_TASK DIRECTIONS_: List all the lines in these records that hold "reference".

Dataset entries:
- - - - - - -
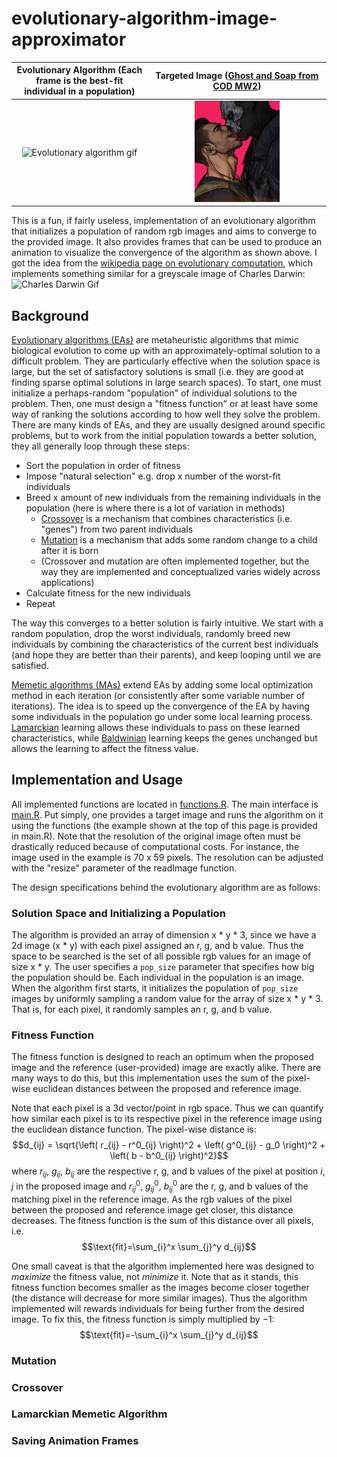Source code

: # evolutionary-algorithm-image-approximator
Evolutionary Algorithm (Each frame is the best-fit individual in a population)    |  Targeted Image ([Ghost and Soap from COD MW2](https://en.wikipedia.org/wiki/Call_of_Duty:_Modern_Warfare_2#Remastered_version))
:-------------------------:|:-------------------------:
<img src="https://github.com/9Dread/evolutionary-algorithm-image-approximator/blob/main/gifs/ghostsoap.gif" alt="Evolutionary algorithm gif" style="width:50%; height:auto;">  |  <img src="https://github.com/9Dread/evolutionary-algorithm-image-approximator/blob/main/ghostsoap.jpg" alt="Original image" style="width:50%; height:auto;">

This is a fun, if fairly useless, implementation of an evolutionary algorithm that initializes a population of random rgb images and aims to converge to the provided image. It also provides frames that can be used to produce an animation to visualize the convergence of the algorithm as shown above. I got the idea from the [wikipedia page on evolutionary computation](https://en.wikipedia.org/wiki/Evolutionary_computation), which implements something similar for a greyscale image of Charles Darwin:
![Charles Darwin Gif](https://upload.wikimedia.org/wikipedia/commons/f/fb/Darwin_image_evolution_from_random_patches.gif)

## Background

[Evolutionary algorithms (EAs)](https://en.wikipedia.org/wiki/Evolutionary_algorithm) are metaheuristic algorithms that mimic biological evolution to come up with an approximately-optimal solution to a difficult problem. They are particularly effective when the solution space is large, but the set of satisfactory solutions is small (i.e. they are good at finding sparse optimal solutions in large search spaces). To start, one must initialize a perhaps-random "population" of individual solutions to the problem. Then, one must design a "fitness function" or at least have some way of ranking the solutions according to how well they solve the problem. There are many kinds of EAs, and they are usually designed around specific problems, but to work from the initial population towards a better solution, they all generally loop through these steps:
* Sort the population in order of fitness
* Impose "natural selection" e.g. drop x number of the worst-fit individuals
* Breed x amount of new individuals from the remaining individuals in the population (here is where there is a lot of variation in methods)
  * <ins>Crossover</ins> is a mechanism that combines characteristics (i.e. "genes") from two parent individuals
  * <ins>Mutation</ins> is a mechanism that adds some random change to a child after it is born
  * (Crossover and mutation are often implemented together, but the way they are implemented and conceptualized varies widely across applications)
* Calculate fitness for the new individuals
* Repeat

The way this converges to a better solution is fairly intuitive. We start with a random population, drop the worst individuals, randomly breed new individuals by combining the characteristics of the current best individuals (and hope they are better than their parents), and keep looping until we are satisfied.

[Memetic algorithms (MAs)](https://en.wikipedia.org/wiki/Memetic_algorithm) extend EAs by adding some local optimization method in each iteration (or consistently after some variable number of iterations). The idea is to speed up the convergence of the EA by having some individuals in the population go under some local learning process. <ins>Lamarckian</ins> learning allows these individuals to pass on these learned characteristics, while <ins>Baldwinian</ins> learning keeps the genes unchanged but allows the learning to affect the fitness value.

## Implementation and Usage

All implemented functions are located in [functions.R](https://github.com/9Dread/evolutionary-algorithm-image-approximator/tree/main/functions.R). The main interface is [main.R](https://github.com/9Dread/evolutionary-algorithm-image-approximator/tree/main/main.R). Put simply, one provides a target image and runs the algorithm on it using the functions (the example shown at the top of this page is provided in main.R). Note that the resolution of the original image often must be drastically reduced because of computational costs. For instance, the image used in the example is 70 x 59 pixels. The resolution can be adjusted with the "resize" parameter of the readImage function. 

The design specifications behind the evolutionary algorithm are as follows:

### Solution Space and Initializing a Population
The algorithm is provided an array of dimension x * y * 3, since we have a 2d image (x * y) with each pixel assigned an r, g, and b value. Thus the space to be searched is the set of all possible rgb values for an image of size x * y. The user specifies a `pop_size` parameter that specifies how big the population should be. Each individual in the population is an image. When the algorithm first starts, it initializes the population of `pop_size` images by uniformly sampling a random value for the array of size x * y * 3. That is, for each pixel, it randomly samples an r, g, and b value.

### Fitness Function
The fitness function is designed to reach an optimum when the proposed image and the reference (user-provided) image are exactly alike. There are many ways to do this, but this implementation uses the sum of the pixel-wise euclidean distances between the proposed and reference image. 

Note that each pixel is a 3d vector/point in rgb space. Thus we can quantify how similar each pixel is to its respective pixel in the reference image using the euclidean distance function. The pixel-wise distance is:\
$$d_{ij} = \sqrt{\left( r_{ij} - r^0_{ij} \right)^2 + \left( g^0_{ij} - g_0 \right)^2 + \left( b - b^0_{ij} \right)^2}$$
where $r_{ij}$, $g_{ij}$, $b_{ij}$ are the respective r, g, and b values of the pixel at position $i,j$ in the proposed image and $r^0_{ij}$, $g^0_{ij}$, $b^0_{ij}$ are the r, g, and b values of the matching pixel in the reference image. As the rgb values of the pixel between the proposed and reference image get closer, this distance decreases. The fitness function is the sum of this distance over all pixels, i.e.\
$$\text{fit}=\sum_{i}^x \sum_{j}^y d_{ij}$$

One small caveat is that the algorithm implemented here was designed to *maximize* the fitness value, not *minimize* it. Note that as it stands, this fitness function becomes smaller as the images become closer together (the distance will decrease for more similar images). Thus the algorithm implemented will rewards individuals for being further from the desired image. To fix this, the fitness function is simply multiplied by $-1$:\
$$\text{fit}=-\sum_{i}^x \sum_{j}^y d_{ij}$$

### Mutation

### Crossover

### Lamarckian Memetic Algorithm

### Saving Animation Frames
- - - - - - -
_EXERCISE OUTPUT_:
The fitness function is designed to reach an optimum when the proposed image and the reference (user-provided) image are exactly alike. There are many ways to do this, but this implementation uses the sum of the pixel-wise euclidean distances between the proposed and reference image. 
Note that each pixel is a 3d vector/point in rgb space. Thus we can quantify how similar each pixel is to its respective pixel in the reference image using the euclidean distance function. The pixel-wise distance is:\
where $r_{ij}$, $g_{ij}$, $b_{ij}$ are the respective r, g, and b values of the pixel at position $i,j$ in the proposed image and $r^0_{ij}$, $g^0_{ij}$, $b^0_{ij}$ are the r, g, and b values of the matching pixel in the reference image. As the rgb values of the pixel between the proposed and reference image get closer, this distance decreases. The fitness function is the sum of this distance over all pixels, i.e.\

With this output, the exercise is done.